TASK GOAL.
Given the records below, would you repeat exactly the lines that begin at the one containing "slower than Greedy." and end at the one containing "running time increases.", inclusive?

════════════════════

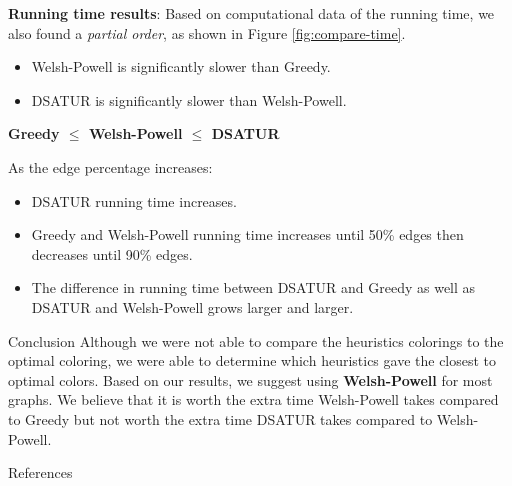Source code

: \documentclass[final]{beamer}
\newlength{\onecolwid}
\begin{document}
\begin{frame}[t]
\begin{columns}[t]
\begin{column}{\onecolwid}
    \textbf{Running time results}: \newline
    Based on computational data of the running time, we also found a \emph{partial order}, as shown in Figure \ref{fig:compare-time}.
    \begin{itemize}
      \item Welsh-Powell is significantly slower than Greedy.
      \item DSATUR is significantly slower than Welsh-Powell.
    \end{itemize}
    \begin{center}
      \textbf{Greedy $\leq$ Welsh-Powell $\leq$ DSATUR}
    \end{center}
    As the edge percentage increases:
    \begin{itemize}
      \item DSATUR running time increases.
      \item Greedy and Welsh-Powell running time increases until 50\% edges then decreases until 90\% edges.
      \item The difference in running time between DSATUR and Greedy as well as DSATUR and Welsh-Powell grows larger and larger.
    \end{itemize}


    \begin{block}{Conclusion}
      Although we were not able to compare the heuristics colorings to the optimal coloring, we were able to determine which heuristics gave the closest to optimal colors. Based on our results, we suggest using \textbf{Welsh-Powell} for most graphs. We believe that it is worth the extra time Welsh-Powell takes compared to Greedy but not worth the extra time DSATUR takes compared to Welsh-Powell.
    \end{block}

    \begin{block}{References}
      \small{}
    \end{block}


\end{column}
\end{columns}
\end{frame}
\end{document}

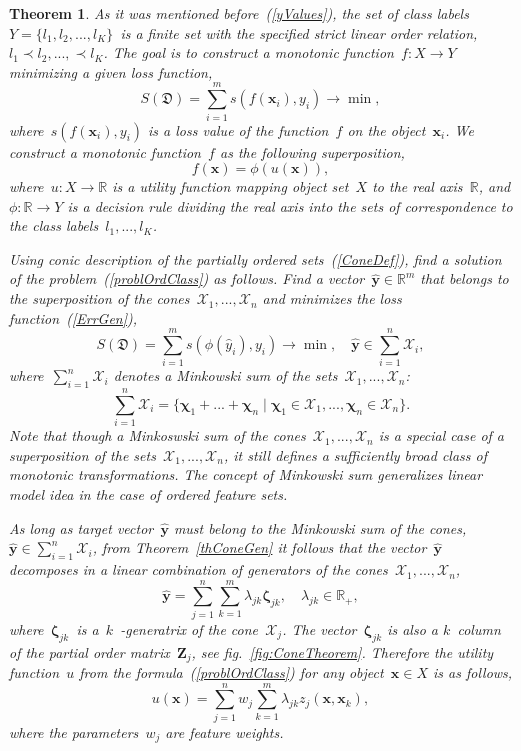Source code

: \documentclass[12pt,preprint]{elsarticle}
\newcommand{\bx}{\mathbf{x}}
\newcommand{\by}{\mathbf{y}}
\newcommand{\bZ}{\mathbf{Z}}
\newcommand{\bchi}{\boldsymbol{\chi}}
\newcommand{\bzeta}{\boldsymbol{\zeta}}
\newtheorem{Theorem}{Theorem}
\begin{document}
\begin{Theorem}
As it was mentioned before~(\ref{yValues}), the set of class labels~$Y=\{l_1,l_2,...,l_K\}$~is a finite set with the specified strict linear order relation,~$l_1\prec l_2,...,\prec l_K$. The goal is to construct a monotonic function~$f:X\rightarrow Y$ minimizing a given loss function,
\begin{equation}
S(\mathfrak{D})=\sum\limits_{i=1}^m{s(f(\bx_i), y_i)}\rightarrow \min,
\label{ErrGen}
\end{equation}
where~$s(f(\bx_i), y_i)$ is a loss value of the function~$f$ on the object~$\bx_i$.
We construct a monotonic function~$f$ as the following superposition,
\begin{equation}
f(\bx)=\phi(u(\bx)),
\label{problOrdClass}
\end{equation}
where~$u:X\rightarrow \mathbb{R}$ is a \emph{utility function} mapping object set~$X$ to the real axis~$\mathbb{R}$, and $\phi:\mathbb{R}\rightarrow Y$ is a \emph{decision rule} dividing the real axis into the sets of correspondence to the class labels~$l_1,...,l_K$.

Using conic description of the partially ordered sets~(\ref{ConeDef}), find a solution of the problem~(\ref{problOrdClass}) as follows. Find a vector~$\hat{\by}\in \mathbb{R}^m$ that belongs to the superposition of the cones~$\mathcal{X}_1,...,\mathcal{X}_n$ and minimizes the loss function~(\ref{ErrGen}),
\[
S(\mathfrak{D})=\sum\limits_{i=1}^m{s(\phi(\hat{y}_i), y_i)}\rightarrow \min,\quad \hat{\by}\in \sum\limits_{i=1}^n\mathcal{X}_i,
\]
where~$\sum\limits_{i=1}^n\mathcal{X}_i$ denotes a Minkowski sum of the sets~$\mathcal{X}_1,...,\mathcal{X}_n$:
\[
\sum\limits_{i=1}^n\mathcal{X}_i=\{\bchi_1+...+\bchi_n\;|\;\bchi_1\in\mathcal{X}_1,...,\bchi_n\in\mathcal{X}_n\}.
\]
Note that though a Minkoswski sum of the cones~$\mathcal{X}_1,...,\mathcal{X}_n$ is a special case of a superposition of the sets~$\mathcal{X}_1,...,\mathcal{X}_n$, it still defines a sufficiently broad class of monotonic transformations. The concept of Minkowski sum generalizes \emph{linear model} idea in the case of ordered feature sets.

As long as target vector~$\hat{\by}$ must belong to the Minkowski sum of the cones,~$\hat{\by}\in \sum\limits_{i=1}^n\mathcal{X}_i$, from Theorem~\ref{thConeGen} it follows that the vector~$\hat{\by}$ decomposes in a linear combination of generators of the cones~$\mathcal{X}_1,...,\mathcal{X}_n$,
\[
\hat{\by}=\sum\limits_{j=1}^n\sum\limits_{k=1}^m\lambda_{jk}\bzeta_{jk},\quad \lambda_{jk}\in\mathbb{R}_+,
\]
where~$\bzeta_{jk}$~is a~$k$~-generatrix of the cone~$\mathcal{X}_j$. The vector~$\bzeta_{jk}$ is also a $k$~column of the partial order matrix~$\bZ_j$, see fig.~\ref{fig:ConeTheorem}.
Therefore the utility function~$u$ from the formula~(\ref{problOrdClass}) for any object~$\bx\in X$ is as follows,
\begin{equation}
u(\bx) = \sum\limits_{j=1}^n w_j \sum\limits_{k=1}^m\lambda_{jk}z_j(\bx, \bx_k),
\label{utilityDecomp}
\end{equation}
where the parameters~$w_j$ are feature weights.


\end{Theorem}
\end{document}
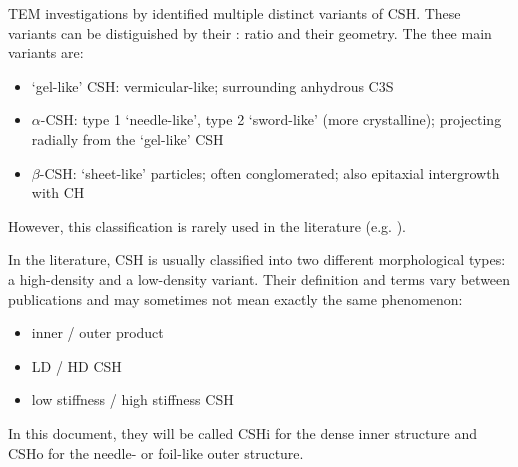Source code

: \Ac{TEM} investigations by \textcite{melzer.1989} identified multiple distinct variants of \ac{CSH}. These variants can be distiguished by their : ratio and their geometry. The thee main variants are:
\begin{itemize}
    \item `gel-like' \ac{CSH}: vermicular-like; surrounding anhydrous \ac{C3S}
    \item $\alpha$-\ac{CSH}: type 1 `needle-like', type 2 `sword-like' (more crystalline); projecting radially from the `gel-like' \ac{CSH}
    \item $\beta$-\ac{CSH}: `sheet-like' particles; often conglomerated; also epitaxial intergrowth with \ac{CH} %
\end{itemize}

However, this classification is rarely used in the literature (e.g. \cite{nonat.2004,haas.2015}).

In the literature, \ac{CSH} is usually classified into two different morphological types: a high-density and a low-density variant.
Their definition and terms vary between publications and may sometimes not mean exactly the same phenomenon:
\begin{itemize}
    \item inner / outer product \cite{scrivener.1986, richardson.1993}
    \item \ac{LD} / \ac{HD} \ac{CSH} \cite{tennis.2000, jennings.2000}
    \item low stiffness / high stiffness \ac{CSH} \cite{constantinides.2004}
\end{itemize}

In this document, they will be called \ac{CSHi} for the dense inner structure and \ac{CSHo} for the needle- or foil-like outer structure.

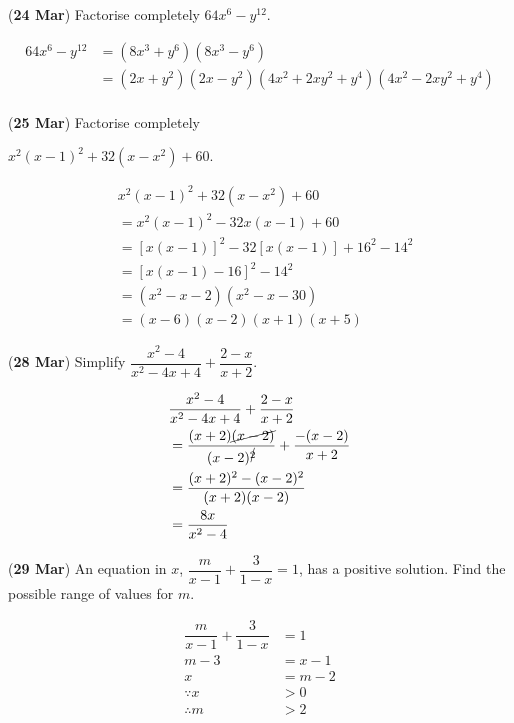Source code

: \documentclass[12pt, answers]{exam}
\begin{document}
\begin{questions}
	\question (\textbf{24 Mar}) Factorise completely
	\(64x^6 - y^{12}\).
	\begin{solution}
		\begin{align*}
			64x^6 - y^{12} & = (8x^3 + y^6)(8x^3 - y^6)                                     \\
			               & = (2x + y^2)(2x - y^2)(4x^2 + 2xy^2 + y^4)(4x^2 - 2xy^2 + y^4) \\
		\end{align*}
	\end{solution}

	\question (\textbf{25 Mar}) Factorise completely

	\(x^2(x-1)^2 + 32(x-x^2) + 60\).
	\begin{solution}
		\begin{align*}
			 & x^2(x-1)^2 + 32(x-x^2) + 60             \\
			 & = x^2(x-1)^2 - 32x(x-1) + 60            \\
			 & = [x(x-1)]^2 - 32[x(x-1)] + 16^2 - 14^2 \\
			 & = [x(x-1) - 16]^2 - 14^2                \\
			 & = (x^2-x-2)(x^2-x-30)                   \\
			 & = (x-6)(x-2)(x+1)(x+5)
		\end{align*}
	\end{solution}

	\question (\textbf{28 Mar}) Simplify
	\(\dfrac{x^2-4}{x^2-4x+4}+\dfrac{2-x}{x+2}\).
	\begin{solution}
		\begin{align*}
			 & \dfrac{x^2-4}{x^2-4x+4} + \dfrac{2-x}{x+2}                              \\
			 & = \dfrac{(x+2)\cancel{(x-2)}}{(x-2)^{\cancel{2}}} + \dfrac{-(x-2)}{x+2} \\
			 & = \dfrac{(x+2)^2 - (x-2)^2}{(x+2)(x-2)}                                 \\
			 & = \dfrac{8x}{x^2 - 4}
		\end{align*}
	\end{solution}

	\question (\textbf{29 Mar}) An equation in \(x\),
	\(\dfrac{m}{x-1} + \dfrac{3}{1-x} = 1\), has a positive solution.
	Find the possible range of values for \(m\).
	\begin{solution}
		\begin{align*}
			\dfrac{m}{x-1} + \dfrac{3}{1-x} & = 1     \\
			m - 3                           & = x - 1 \\
			x                               & = m - 2 \\
			\because x                      & > 0     \\
			\therefore m                    & > 2     \\
		\end{align*}
	\end{solution}


\end{questions}
\end{document}
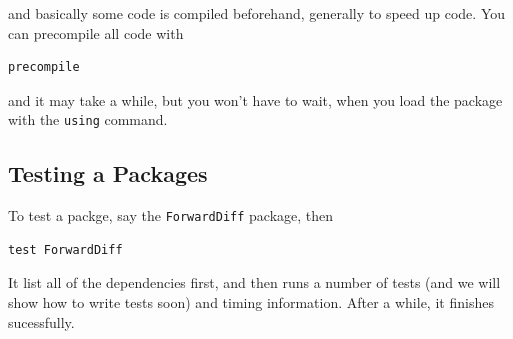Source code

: and basically some code is compiled beforehand, generally to speed up
code. You can precompile all code with

\begin{verbatim}
precompile
\end{verbatim}

and it may take a while, but you won't have to wait, when you load the
package with the \texttt{using} command.

\hypertarget{testing-a-packages}{%
\subsection{Testing a Packages}\label{testing-a-packages}}

To test a packge, say the \texttt{ForwardDiff} package, then

\begin{verbatim}
test ForwardDiff
\end{verbatim}

It list all of the dependencies first, and then runs a number of tests
(and we will show how to write tests soon) and timing information. After
a while, it finishes sucessfully.
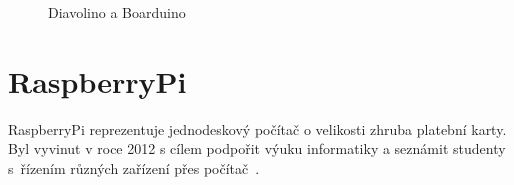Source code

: \begin{figure}[!ht]
    \centering
			\hspace*{5mm}
					\caption{Diavolino a Boarduino}
					\vspace{-30pt}	
	\end{figure}	


\section{RaspberryPi}
\label{KapRaspi}

RaspberryPi reprezentuje jednodeskový počítač o velikosti zhruba platební karty. Byl vyvinut v roce 2012 s cílem podpořit výuku informatiky a seznámit studenty s~řízením různých zařízení přes počítač~\cite{Raspi}.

════════════════════

FINISHED TASK.
      \item Welsh-Powell is significantly slower than Greedy.
      \item DSATUR is significantly slower than Welsh-Powell.
    \end{itemize}
    \begin{center}
      \textbf{Greedy $\leq$ Welsh-Powell $\leq$ DSATUR}
    \end{center}
    As the edge percentage increases:
    \begin{itemize}
      \item DSATUR running time increases.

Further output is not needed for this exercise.